### WHAT THIS TASK INVOLVES
All of the entries below should be printed exactly; the pictures are to be left out.
■ ■ ■ ■ ■ ■ ■
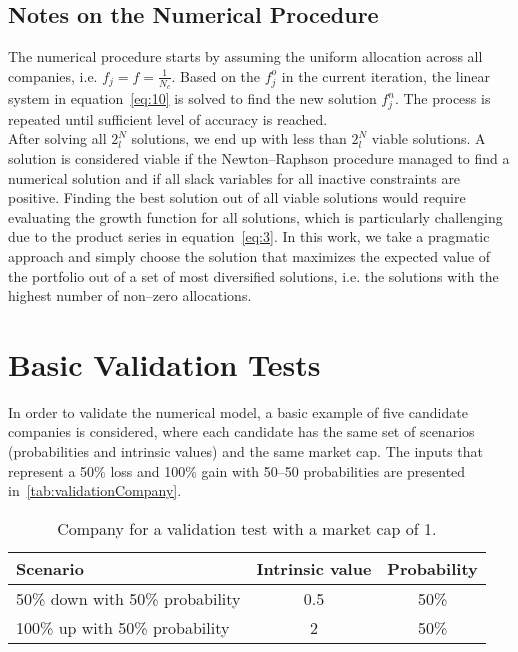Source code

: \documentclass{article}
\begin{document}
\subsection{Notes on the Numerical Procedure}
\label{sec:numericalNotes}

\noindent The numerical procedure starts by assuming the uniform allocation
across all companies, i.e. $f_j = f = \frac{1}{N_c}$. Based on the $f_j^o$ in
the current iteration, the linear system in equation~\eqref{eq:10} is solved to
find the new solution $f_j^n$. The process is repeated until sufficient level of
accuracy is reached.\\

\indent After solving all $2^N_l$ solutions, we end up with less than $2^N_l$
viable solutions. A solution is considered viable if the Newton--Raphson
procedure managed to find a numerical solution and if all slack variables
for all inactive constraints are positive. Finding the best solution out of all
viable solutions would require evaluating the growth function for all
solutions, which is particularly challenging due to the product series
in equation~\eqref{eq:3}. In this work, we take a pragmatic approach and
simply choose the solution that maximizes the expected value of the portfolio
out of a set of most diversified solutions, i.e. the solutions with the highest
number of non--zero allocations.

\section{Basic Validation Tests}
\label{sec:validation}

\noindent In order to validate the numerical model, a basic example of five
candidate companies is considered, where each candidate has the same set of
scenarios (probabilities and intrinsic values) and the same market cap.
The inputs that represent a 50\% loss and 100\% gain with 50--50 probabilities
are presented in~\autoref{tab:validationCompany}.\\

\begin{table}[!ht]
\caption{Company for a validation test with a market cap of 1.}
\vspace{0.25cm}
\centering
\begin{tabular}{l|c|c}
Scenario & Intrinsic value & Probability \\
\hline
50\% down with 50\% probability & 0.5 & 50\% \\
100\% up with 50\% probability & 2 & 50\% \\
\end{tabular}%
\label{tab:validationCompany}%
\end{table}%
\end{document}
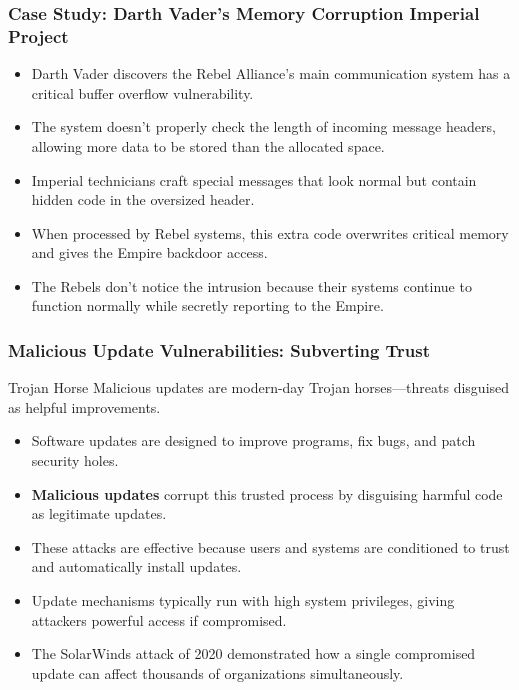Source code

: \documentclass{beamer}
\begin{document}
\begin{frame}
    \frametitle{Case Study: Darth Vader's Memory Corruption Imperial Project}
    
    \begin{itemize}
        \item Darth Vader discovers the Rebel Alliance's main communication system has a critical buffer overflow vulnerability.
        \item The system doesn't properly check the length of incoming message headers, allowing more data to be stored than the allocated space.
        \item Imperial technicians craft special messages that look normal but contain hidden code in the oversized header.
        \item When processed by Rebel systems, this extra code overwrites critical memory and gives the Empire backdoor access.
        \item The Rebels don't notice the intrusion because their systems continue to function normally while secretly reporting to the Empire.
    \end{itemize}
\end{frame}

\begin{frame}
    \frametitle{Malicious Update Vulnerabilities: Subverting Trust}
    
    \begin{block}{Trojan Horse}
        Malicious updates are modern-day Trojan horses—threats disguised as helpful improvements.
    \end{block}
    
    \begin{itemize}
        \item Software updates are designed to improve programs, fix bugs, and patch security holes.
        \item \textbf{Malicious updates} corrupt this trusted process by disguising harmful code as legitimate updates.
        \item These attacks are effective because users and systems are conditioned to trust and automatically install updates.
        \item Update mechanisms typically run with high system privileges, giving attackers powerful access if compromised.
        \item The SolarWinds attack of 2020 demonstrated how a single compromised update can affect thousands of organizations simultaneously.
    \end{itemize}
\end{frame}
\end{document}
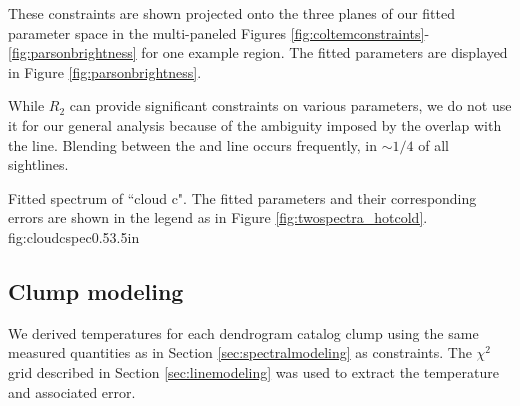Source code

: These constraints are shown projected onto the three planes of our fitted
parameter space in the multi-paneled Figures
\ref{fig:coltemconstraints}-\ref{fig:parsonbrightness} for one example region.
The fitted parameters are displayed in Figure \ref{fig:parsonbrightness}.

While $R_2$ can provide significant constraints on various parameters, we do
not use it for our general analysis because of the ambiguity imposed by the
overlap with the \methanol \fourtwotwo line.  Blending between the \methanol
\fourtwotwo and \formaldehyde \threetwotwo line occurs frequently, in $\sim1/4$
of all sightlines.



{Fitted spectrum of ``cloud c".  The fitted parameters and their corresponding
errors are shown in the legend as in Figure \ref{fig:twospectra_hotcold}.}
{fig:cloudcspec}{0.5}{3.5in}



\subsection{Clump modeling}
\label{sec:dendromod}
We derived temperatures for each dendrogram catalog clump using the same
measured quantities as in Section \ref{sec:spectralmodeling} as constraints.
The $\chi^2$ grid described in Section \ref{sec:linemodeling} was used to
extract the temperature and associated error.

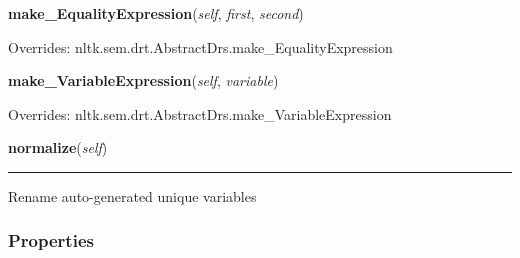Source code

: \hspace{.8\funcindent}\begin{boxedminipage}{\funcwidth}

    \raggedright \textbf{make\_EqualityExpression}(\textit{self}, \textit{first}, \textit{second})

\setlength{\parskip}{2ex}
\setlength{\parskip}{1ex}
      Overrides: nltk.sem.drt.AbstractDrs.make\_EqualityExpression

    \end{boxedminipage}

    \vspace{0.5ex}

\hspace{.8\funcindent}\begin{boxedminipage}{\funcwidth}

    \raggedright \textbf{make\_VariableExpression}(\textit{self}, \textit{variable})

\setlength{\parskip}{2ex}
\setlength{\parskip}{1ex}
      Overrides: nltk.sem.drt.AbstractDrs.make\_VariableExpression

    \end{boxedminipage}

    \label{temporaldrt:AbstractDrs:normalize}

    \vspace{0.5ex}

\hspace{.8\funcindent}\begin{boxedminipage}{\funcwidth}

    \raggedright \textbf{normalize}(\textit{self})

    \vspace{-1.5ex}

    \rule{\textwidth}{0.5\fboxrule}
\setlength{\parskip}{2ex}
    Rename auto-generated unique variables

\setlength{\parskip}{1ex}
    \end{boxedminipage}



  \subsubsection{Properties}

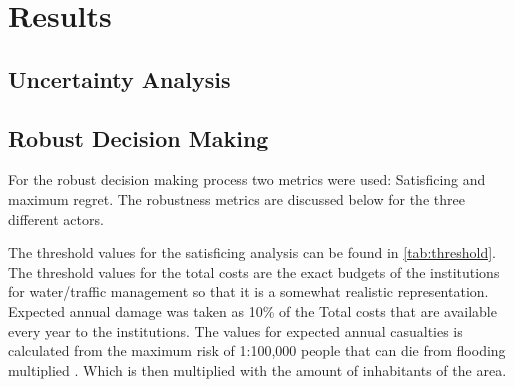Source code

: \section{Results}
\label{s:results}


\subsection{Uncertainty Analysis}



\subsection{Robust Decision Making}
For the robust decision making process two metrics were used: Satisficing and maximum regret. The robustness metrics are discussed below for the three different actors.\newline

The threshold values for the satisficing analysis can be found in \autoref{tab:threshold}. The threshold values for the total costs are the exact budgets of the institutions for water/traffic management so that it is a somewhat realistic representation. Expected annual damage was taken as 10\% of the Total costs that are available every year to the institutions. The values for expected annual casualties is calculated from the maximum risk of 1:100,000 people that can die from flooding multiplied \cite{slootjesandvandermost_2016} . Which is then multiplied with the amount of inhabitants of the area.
■ ■ ■ ■ ■ ■ ■
### ANSWER BOX
Source code

: \documentclass{article}
\begin{document}
\subsection{Notes on the Numerical Procedure}
\label{sec:numericalNotes}

\noindent The numerical procedure starts by assuming the uniform allocation
across all companies, i.e. $f_j = f = \frac{1}{N_c}$. Based on the $f_j^o$ in
the current iteration, the linear system in equation~\eqref{eq:10} is solved to
find the new solution $f_j^n$. The process is repeated until sufficient level of
accuracy is reached.\\

\indent After solving all $2^N_l$ solutions, we end up with less than $2^N_l$
viable solutions. A solution is considered viable if the Newton--Raphson
procedure managed to find a numerical solution and if all slack variables
for all inactive constraints are positive. Finding the best solution out of all
viable solutions would require evaluating the growth function for all
solutions, which is particularly challenging due to the product series
in equation~\eqref{eq:3}. In this work, we take a pragmatic approach and
simply choose the solution that maximizes the expected value of the portfolio
out of a set of most diversified solutions, i.e. the solutions with the highest
number of non--zero allocations.

\section{Basic Validation Tests}
\label{sec:validation}

\noindent In order to validate the numerical model, a basic example of five
candidate companies is considered, where each candidate has the same set of
scenarios (probabilities and intrinsic values) and the same market cap.
The inputs that represent a 50\% loss and 100\% gain with 50--50 probabilities
are presented in~\autoref{tab:validationCompany}.\\

\begin{table}[!ht]
\caption{Company for a validation test with a market cap of 1.}
\vspace{0.25cm}
\centering
\begin{tabular}{l|c|c}
Scenario & Intrinsic value & Probability \\
\hline
50\% down with 50\% probability & 0.5 & 50\% \\
100\% up with 50\% probability & 2 & 50\% \\
\end{tabular}%
\label{tab:validationCompany}%
\end{table}%
\end{document}
Source code

: \documentclass{beamer}
\begin{document}
\begin{frame}
    \frametitle{Case Study: Darth Vader's Memory Corruption Imperial Project}
    
    \begin{itemize}
        \item Darth Vader discovers the Rebel Alliance's main communication system has a critical buffer overflow vulnerability.
        \item The system doesn't properly check the length of incoming message headers, allowing more data to be stored than the allocated space.
        \item Imperial technicians craft special messages that look normal but contain hidden code in the oversized header.
        \item When processed by Rebel systems, this extra code overwrites critical memory and gives the Empire backdoor access.
        \item The Rebels don't notice the intrusion because their systems continue to function normally while secretly reporting to the Empire.
    \end{itemize}
\end{frame}

\begin{frame}
    \frametitle{Malicious Update Vulnerabilities: Subverting Trust}
    
    \begin{block}{Trojan Horse}
        Malicious updates are modern-day Trojan horses—threats disguised as helpful improvements.
    \end{block}
    
    \begin{itemize}
        \item Software updates are designed to improve programs, fix bugs, and patch security holes.
        \item \textbf{Malicious updates} corrupt this trusted process by disguising harmful code as legitimate updates.
        \item These attacks are effective because users and systems are conditioned to trust and automatically install updates.
        \item Update mechanisms typically run with high system privileges, giving attackers powerful access if compromised.
        \item The SolarWinds attack of 2020 demonstrated how a single compromised update can affect thousands of organizations simultaneously.
    \end{itemize}
\end{frame}
\end{document}
Source code

: These constraints are shown projected onto the three planes of our fitted
parameter space in the multi-paneled Figures
\ref{fig:coltemconstraints}-\ref{fig:parsonbrightness} for one example region.
The fitted parameters are displayed in Figure \ref{fig:parsonbrightness}.

While $R_2$ can provide significant constraints on various parameters, we do
not use it for our general analysis because of the ambiguity imposed by the
overlap with the \methanol \fourtwotwo line.  Blending between the \methanol
\fourtwotwo and \formaldehyde \threetwotwo line occurs frequently, in $\sim1/4$
of all sightlines.



{Fitted spectrum of ``cloud c".  The fitted parameters and their corresponding
errors are shown in the legend as in Figure \ref{fig:twospectra_hotcold}.}
{fig:cloudcspec}{0.5}{3.5in}



\subsection{Clump modeling}
\label{sec:dendromod}
We derived temperatures for each dendrogram catalog clump using the same
measured quantities as in Section \ref{sec:spectralmodeling} as constraints.
The $\chi^2$ grid described in Section \ref{sec:linemodeling} was used to
extract the temperature and associated error.

Source code

: \hspace{.8\funcindent}\begin{boxedminipage}{\funcwidth}

    \raggedright \textbf{make\_EqualityExpression}(\textit{self}, \textit{first}, \textit{second})

\setlength{\parskip}{2ex}
\setlength{\parskip}{1ex}
      Overrides: nltk.sem.drt.AbstractDrs.make\_EqualityExpression

    \end{boxedminipage}

    \vspace{0.5ex}

\hspace{.8\funcindent}\begin{boxedminipage}{\funcwidth}

    \raggedright \textbf{make\_VariableExpression}(\textit{self}, \textit{variable})

\setlength{\parskip}{2ex}
\setlength{\parskip}{1ex}
      Overrides: nltk.sem.drt.AbstractDrs.make\_VariableExpression

    \end{boxedminipage}

    \label{temporaldrt:AbstractDrs:normalize}

    \vspace{0.5ex}

\hspace{.8\funcindent}\begin{boxedminipage}{\funcwidth}

    \raggedright \textbf{normalize}(\textit{self})

    \vspace{-1.5ex}

    \rule{\textwidth}{0.5\fboxrule}
\setlength{\parskip}{2ex}
    Rename auto-generated unique variables

\setlength{\parskip}{1ex}
    \end{boxedminipage}



  \subsubsection{Properties}

Source code

: \section{Results}
\label{s:results}


\subsection{Uncertainty Analysis}



\subsection{Robust Decision Making}
For the robust decision making process two metrics were used: Satisficing and maximum regret. The robustness metrics are discussed below for the three different actors.\newline

The threshold values for the satisficing analysis can be found in \autoref{tab:threshold}. The threshold values for the total costs are the exact budgets of the institutions for water/traffic management so that it is a somewhat realistic representation. Expected annual damage was taken as 10\% of the Total costs that are available every year to the institutions. The values for expected annual casualties is calculated from the maximum risk of 1:100,000 people that can die from flooding multiplied \cite{slootjesandvandermost_2016} . Which is then multiplied with the amount of inhabitants of the area.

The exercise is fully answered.